As the answer, set down the lines below from the one containing "- **Project Manager" through the one containing "- **GraphQL**: Allows", exactly and inclusively, and no others.

▶ [Rendered images with source text]:
>>>>
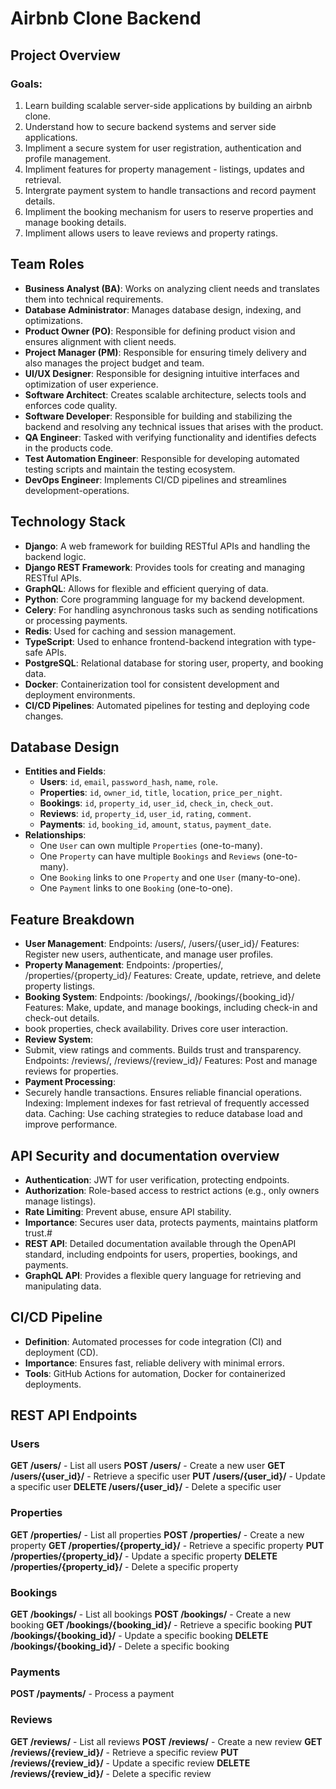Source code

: # Airbnb Clone Backend

## Project Overview
### **Goals**:
1. Learn building scalable server-side applications by building an airbnb clone.
2. Understand how to secure backend systems and server side applications.
3. Impliment a secure system for user registration, authentication and profile management.
4. Impliment features for property management - listings, updates and retrieval.
5. Intergrate payment system to handle transactions and record payment details.
6. Impliment the booking mechanism for users to reserve properties and manage booking details.
7. Impliment allows users to leave reviews and property ratings.
     
## Team Roles
- **Business Analyst (BA)**: Works on analyzing client needs and  translates them into technical requirements.
- **Database Administrator**: Manages database design, indexing, and optimizations.
- **Product Owner (PO)**: Responsible for defining product vision and ensures alignment with client needs.
- **Project Manager (PM)**: Responsible for ensuring timely delivery and also manages the project budget and team.
- **UI/UX Designer**: Responsible for designing intuitive interfaces and optimization of user experience.
- **Software Architect**: Creates scalable architecture, selects tools and enforces code quality.
- **Software Developer**: Responsible for building and stabilizing the backend and resolving any technical issues that arises with the product.
- **QA Engineer**: Tasked with verifying functionality and identifies defects in the products code.
- **Test Automation Engineer**: Responsible for developing automated testing scripts and maintain the testing ecosystem.
- **DevOps Engineer**: Implements CI/CD pipelines and  streamlines development-operations.

## Technology Stack
- **Django**: A web framework for building RESTful APIs and handling the backend logic.
- **Django REST Framework**: Provides tools for creating and managing RESTful APIs.
- **GraphQL**: Allows for flexible and efficient querying of data.
- **Python**: Core programming language for my backend development.
- **Celery**: For handling asynchronous tasks such as sending notifications or processing payments.
- **Redis**: Used for caching and session management.
- **TypeScript**: Used to enhance frontend-backend integration with type-safe APIs.
- **PostgreSQL**: Relational database for storing user, property, and booking data.
- **Docker**: Containerization tool for consistent development and deployment environments.
- **CI/CD Pipelines**: Automated pipelines for testing and deploying code changes.

## Database Design
- **Entities and Fields**:
  - **Users**: `id`, `email`, `password_hash`, `name`, `role`.
  - **Properties**: `id`, `owner_id`, `title`, `location`, `price_per_night`.
  - **Bookings**: `id`, `property_id`, `user_id`, `check_in`, `check_out`.
  - **Reviews**: `id`, `property_id`, `user_id`, `rating`, `comment`.
  - **Payments**: `id`, `booking_id`, `amount`, `status`, `payment_date`.
- **Relationships**:
  - One `User` can own multiple `Properties` (one-to-many).
  - One `Property` can have multiple `Bookings` and `Reviews` (one-to-many).
  - One `Booking` links to one `Property` and one `User` (many-to-one).
  - One `Payment` links to one `Booking` (one-to-one).

## Feature Breakdown
- **User Management**:
  Endpoints: /users/, /users/{user_id}/
  Features: Register new users, authenticate, and manage user profiles.
- **Property Management**:
  Endpoints: /properties/, /properties/{property_id}/
  Features: Create, update, retrieve, and delete property listings.
- **Booking System**:
  Endpoints: /bookings/, /bookings/{booking_id}/
  Features: Make, update, and manage bookings, including check-in and check-out details.
- book properties, check availability. Drives core user interaction.
- **Review System**:
- Submit, view ratings and comments. Builds trust and transparency.
  Endpoints: /reviews/, /reviews/{review_id}/
  Features: Post and manage reviews for properties.
- **Payment Processing**:
- Securely handle transactions. Ensures reliable financial operations.
  Indexing: Implement indexes for fast retrieval of frequently accessed data.
  Caching: Use caching strategies to reduce database load and improve performance.

## API Security and documentation overview
- **Authentication**: JWT for user verification, protecting endpoints.
- **Authorization**: Role-based access to restrict actions (e.g., only owners manage listings).
- **Rate Limiting**: Prevent abuse, ensure API stability.
- **Importance**: Secures user data, protects payments, maintains platform trust.#
- **REST API**: Detailed documentation available through the OpenAPI standard, including endpoints for users, properties, bookings, and payments.
- **GraphQL API**: Provides a flexible query language for retrieving and manipulating data.

## CI/CD Pipeline
- **Definition**: Automated processes for code integration (CI) and deployment (CD).
- **Importance**: Ensures fast, reliable delivery with minimal errors.
- **Tools**: GitHub Actions for automation, Docker for containerized deployments.

## REST API Endpoints
### **Users**
**GET /users/** - List all users
**POST /users/** - Create a new user
**GET /users/{user_id}/** - Retrieve a specific user
**PUT /users/{user_id}/** - Update a specific user
**DELETE /users/{user_id}/** - Delete a specific user

### **Properties**
**GET /properties/** - List all properties
**POST /properties/** - Create a new property
**GET /properties/{property_id}/** - Retrieve a specific property
**PUT /properties/{property_id}/** - Update a specific property
**DELETE /properties/{property_id}/** - Delete a specific property

### **Bookings**
**GET /bookings/** - List all bookings
**POST /bookings/** - Create a new booking
**GET /bookings/{booking_id}/** - Retrieve a specific booking
**PUT /bookings/{booking_id}/** - Update a specific booking
**DELETE /bookings/{booking_id}/** - Delete a specific booking

### **Payments**
**POST /payments/** - Process a payment

### **Reviews**
**GET /reviews/** - List all reviews
**POST /reviews/** - Create a new review
**GET /reviews/{review_id}/** - Retrieve a specific review
**PUT /reviews/{review_id}/** - Update a specific review
**DELETE /reviews/{review_id}/** - Delete a specific review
<<<<
▶ [REPLY TO THE EXERCISE]:
- **Project Manager (PM)**: Responsible for ensuring timely delivery and also manages the project budget and team.
- **UI/UX Designer**: Responsible for designing intuitive interfaces and optimization of user experience.
- **Software Architect**: Creates scalable architecture, selects tools and enforces code quality.
- **Software Developer**: Responsible for building and stabilizing the backend and resolving any technical issues that arises with the product.
- **QA Engineer**: Tasked with verifying functionality and identifies defects in the products code.
- **Test Automation Engineer**: Responsible for developing automated testing scripts and maintain the testing ecosystem.
- **DevOps Engineer**: Implements CI/CD pipelines and  streamlines development-operations.

## Technology Stack
- **Django**: A web framework for building RESTful APIs and handling the backend logic.
- **Django REST Framework**: Provides tools for creating and managing RESTful APIs.
- **GraphQL**: Allows for flexible and efficient querying of data.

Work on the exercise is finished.